Exercise aim
Go through the entries one line at a time, and gather every line that has the word "sigan".

Dataset items
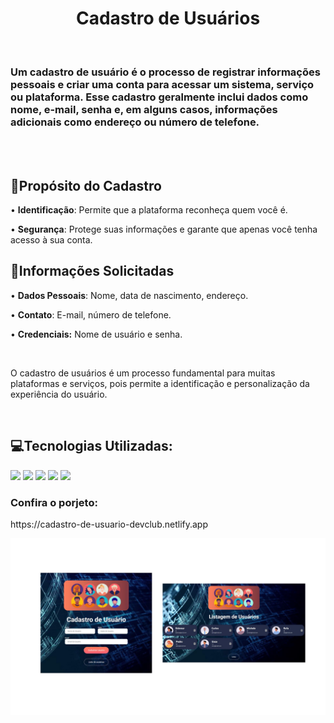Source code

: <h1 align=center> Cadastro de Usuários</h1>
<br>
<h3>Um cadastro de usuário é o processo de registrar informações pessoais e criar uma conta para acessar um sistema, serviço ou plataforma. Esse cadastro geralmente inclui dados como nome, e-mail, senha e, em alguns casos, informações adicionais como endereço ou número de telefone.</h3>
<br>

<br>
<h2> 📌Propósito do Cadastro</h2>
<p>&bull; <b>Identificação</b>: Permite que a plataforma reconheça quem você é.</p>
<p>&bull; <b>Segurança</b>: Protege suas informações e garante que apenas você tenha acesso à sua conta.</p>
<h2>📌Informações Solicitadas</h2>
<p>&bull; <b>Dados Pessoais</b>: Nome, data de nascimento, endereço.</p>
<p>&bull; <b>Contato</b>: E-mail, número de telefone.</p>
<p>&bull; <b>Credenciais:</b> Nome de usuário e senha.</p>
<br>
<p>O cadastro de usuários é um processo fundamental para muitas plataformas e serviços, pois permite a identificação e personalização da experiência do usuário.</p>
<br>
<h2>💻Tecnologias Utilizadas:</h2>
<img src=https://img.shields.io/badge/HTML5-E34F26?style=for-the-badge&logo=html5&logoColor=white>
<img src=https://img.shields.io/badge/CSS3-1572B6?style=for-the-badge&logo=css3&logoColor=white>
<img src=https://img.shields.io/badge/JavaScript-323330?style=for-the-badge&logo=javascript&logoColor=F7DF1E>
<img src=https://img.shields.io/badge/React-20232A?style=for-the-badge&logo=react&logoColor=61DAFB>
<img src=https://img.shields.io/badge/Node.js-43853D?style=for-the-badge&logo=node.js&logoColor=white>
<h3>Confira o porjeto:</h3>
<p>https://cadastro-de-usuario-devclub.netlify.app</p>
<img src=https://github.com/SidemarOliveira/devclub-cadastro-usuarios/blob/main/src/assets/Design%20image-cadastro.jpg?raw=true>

--

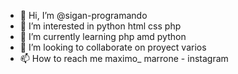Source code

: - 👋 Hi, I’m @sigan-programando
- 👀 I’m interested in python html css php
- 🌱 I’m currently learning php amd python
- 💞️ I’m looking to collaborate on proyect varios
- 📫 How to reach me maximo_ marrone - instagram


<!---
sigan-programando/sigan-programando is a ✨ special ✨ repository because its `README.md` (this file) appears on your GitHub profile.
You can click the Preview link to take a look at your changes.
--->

---

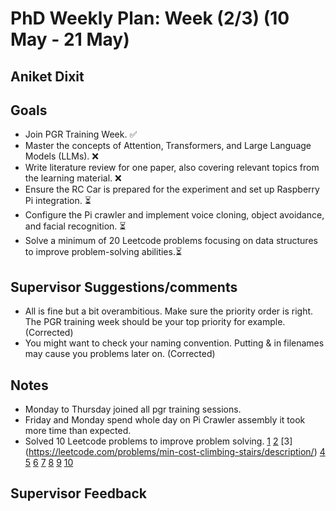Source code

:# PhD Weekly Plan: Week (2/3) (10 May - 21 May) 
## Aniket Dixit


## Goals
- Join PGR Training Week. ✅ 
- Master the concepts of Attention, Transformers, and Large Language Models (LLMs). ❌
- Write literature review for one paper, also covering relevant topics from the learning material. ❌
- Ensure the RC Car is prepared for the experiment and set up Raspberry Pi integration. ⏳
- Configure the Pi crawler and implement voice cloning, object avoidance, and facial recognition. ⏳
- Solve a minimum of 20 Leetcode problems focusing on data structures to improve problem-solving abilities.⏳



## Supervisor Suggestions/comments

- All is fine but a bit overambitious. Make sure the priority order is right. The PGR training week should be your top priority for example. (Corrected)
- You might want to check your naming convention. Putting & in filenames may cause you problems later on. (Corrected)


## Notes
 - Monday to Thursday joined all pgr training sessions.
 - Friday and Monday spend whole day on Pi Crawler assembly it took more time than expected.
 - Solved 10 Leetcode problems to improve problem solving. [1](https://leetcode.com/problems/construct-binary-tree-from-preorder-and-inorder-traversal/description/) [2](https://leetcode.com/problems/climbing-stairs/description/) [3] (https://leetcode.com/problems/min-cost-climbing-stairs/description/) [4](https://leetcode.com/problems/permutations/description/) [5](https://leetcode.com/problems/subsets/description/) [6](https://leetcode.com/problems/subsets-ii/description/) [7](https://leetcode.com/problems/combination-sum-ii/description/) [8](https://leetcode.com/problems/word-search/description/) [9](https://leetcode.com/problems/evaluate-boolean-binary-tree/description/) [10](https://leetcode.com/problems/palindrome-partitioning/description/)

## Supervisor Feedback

Answer section
: - 👋 Hi, I’m @sigan-programando
sigan-programando/sigan-programando is a ✨ special ✨ repository because its `README.md` (this file) appears on your GitHub profile.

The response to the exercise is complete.